#### Dataset records
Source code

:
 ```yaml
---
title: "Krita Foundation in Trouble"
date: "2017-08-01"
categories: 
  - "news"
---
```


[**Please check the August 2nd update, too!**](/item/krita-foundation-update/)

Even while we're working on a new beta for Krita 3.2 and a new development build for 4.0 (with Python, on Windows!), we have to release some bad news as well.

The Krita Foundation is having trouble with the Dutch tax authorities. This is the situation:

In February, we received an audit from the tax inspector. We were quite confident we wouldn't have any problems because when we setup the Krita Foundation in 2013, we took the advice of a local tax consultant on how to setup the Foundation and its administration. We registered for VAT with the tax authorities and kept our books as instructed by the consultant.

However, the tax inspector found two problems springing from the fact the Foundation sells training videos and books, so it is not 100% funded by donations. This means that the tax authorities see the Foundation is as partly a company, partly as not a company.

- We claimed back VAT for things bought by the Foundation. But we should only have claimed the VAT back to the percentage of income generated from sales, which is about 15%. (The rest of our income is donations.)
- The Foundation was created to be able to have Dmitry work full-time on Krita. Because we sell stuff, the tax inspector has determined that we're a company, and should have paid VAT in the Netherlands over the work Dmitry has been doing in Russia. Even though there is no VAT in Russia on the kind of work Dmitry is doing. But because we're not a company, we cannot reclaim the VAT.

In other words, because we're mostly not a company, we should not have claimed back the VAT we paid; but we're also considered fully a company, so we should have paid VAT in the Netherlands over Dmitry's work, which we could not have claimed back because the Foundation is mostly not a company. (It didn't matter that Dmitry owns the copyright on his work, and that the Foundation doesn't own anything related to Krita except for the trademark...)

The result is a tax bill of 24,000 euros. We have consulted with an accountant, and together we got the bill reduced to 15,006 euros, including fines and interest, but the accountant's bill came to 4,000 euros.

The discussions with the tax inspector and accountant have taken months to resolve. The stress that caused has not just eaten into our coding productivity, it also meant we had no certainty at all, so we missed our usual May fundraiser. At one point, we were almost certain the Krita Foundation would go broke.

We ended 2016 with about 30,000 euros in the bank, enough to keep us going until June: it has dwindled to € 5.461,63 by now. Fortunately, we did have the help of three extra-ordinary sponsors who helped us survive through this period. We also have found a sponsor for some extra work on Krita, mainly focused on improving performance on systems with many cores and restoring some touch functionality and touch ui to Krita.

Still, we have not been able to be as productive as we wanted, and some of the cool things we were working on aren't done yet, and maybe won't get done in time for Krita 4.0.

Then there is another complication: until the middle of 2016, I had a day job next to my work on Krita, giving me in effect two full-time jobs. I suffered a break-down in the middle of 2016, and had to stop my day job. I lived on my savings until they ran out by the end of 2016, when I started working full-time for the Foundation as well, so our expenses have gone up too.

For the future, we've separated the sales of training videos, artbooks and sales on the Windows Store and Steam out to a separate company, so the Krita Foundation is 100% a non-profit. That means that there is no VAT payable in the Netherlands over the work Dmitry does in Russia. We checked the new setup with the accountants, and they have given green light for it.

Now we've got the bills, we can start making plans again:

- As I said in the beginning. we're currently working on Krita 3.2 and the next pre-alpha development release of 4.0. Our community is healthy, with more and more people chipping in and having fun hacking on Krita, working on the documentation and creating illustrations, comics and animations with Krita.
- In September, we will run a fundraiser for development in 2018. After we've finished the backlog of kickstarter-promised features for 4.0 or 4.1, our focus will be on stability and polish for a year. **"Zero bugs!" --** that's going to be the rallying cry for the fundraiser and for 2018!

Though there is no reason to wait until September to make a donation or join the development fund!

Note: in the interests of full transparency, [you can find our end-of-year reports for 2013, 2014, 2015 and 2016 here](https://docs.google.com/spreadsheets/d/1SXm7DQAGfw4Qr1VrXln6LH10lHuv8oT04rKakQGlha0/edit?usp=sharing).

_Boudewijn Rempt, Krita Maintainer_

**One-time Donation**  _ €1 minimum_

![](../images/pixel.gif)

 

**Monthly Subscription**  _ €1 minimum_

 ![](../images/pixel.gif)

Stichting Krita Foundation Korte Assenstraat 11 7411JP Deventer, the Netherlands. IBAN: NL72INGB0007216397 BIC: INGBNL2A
########
# Problem:
Return each line above precisely as written.

# Response area:
Source code

:
 ```yaml
---
title: "Krita Foundation in Trouble"
date: "2017-08-01"
categories: 
  - "news"
---
```


[**Please check the August 2nd update, too!**](/item/krita-foundation-update/)

Even while we're working on a new beta for Krita 3.2 and a new development build for 4.0 (with Python, on Windows!), we have to release some bad news as well.

The Krita Foundation is having trouble with the Dutch tax authorities. This is the situation:

In February, we received an audit from the tax inspector. We were quite confident we wouldn't have any problems because when we setup the Krita Foundation in 2013, we took the advice of a local tax consultant on how to setup the Foundation and its administration. We registered for VAT with the tax authorities and kept our books as instructed by the consultant.

However, the tax inspector found two problems springing from the fact the Foundation sells training videos and books, so it is not 100% funded by donations. This means that the tax authorities see the Foundation is as partly a company, partly as not a company.

- We claimed back VAT for things bought by the Foundation. But we should only have claimed the VAT back to the percentage of income generated from sales, which is about 15%. (The rest of our income is donations.)
- The Foundation was created to be able to have Dmitry work full-time on Krita. Because we sell stuff, the tax inspector has determined that we're a company, and should have paid VAT in the Netherlands over the work Dmitry has been doing in Russia. Even though there is no VAT in Russia on the kind of work Dmitry is doing. But because we're not a company, we cannot reclaim the VAT.

In other words, because we're mostly not a company, we should not have claimed back the VAT we paid; but we're also considered fully a company, so we should have paid VAT in the Netherlands over Dmitry's work, which we could not have claimed back because the Foundation is mostly not a company. (It didn't matter that Dmitry owns the copyright on his work, and that the Foundation doesn't own anything related to Krita except for the trademark...)

The result is a tax bill of 24,000 euros. We have consulted with an accountant, and together we got the bill reduced to 15,006 euros, including fines and interest, but the accountant's bill came to 4,000 euros.

The discussions with the tax inspector and accountant have taken months to resolve. The stress that caused has not just eaten into our coding productivity, it also meant we had no certainty at all, so we missed our usual May fundraiser. At one point, we were almost certain the Krita Foundation would go broke.

We ended 2016 with about 30,000 euros in the bank, enough to keep us going until June: it has dwindled to € 5.461,63 by now. Fortunately, we did have the help of three extra-ordinary sponsors who helped us survive through this period. We also have found a sponsor for some extra work on Krita, mainly focused on improving performance on systems with many cores and restoring some touch functionality and touch ui to Krita.

Still, we have not been able to be as productive as we wanted, and some of the cool things we were working on aren't done yet, and maybe won't get done in time for Krita 4.0.

Then there is another complication: until the middle of 2016, I had a day job next to my work on Krita, giving me in effect two full-time jobs. I suffered a break-down in the middle of 2016, and had to stop my day job. I lived on my savings until they ran out by the end of 2016, when I started working full-time for the Foundation as well, so our expenses have gone up too.

For the future, we've separated the sales of training videos, artbooks and sales on the Windows Store and Steam out to a separate company, so the Krita Foundation is 100% a non-profit. That means that there is no VAT payable in the Netherlands over the work Dmitry does in Russia. We checked the new setup with the accountants, and they have given green light for it.

Now we've got the bills, we can start making plans again:

- As I said in the beginning. we're currently working on Krita 3.2 and the next pre-alpha development release of 4.0. Our community is healthy, with more and more people chipping in and having fun hacking on Krita, working on the documentation and creating illustrations, comics and animations with Krita.
- In September, we will run a fundraiser for development in 2018. After we've finished the backlog of kickstarter-promised features for 4.0 or 4.1, our focus will be on stability and polish for a year. **"Zero bugs!" --** that's going to be the rallying cry for the fundraiser and for 2018!

Though there is no reason to wait until September to make a donation or join the development fund!

Note: in the interests of full transparency, [you can find our end-of-year reports for 2013, 2014, 2015 and 2016 here](https://docs.google.com/spreadsheets/d/1SXm7DQAGfw4Qr1VrXln6LH10lHuv8oT04rKakQGlha0/edit?usp=sharing).

_Boudewijn Rempt, Krita Maintainer_

**One-time Donation**  _ €1 minimum_

![](../images/pixel.gif)

 

**Monthly Subscription**  _ €1 minimum_

 ![](../images/pixel.gif)

Stichting Krita Foundation Korte Assenstraat 11 7411JP Deventer, the Netherlands. IBAN: NL72INGB0007216397 BIC: INGBNL2A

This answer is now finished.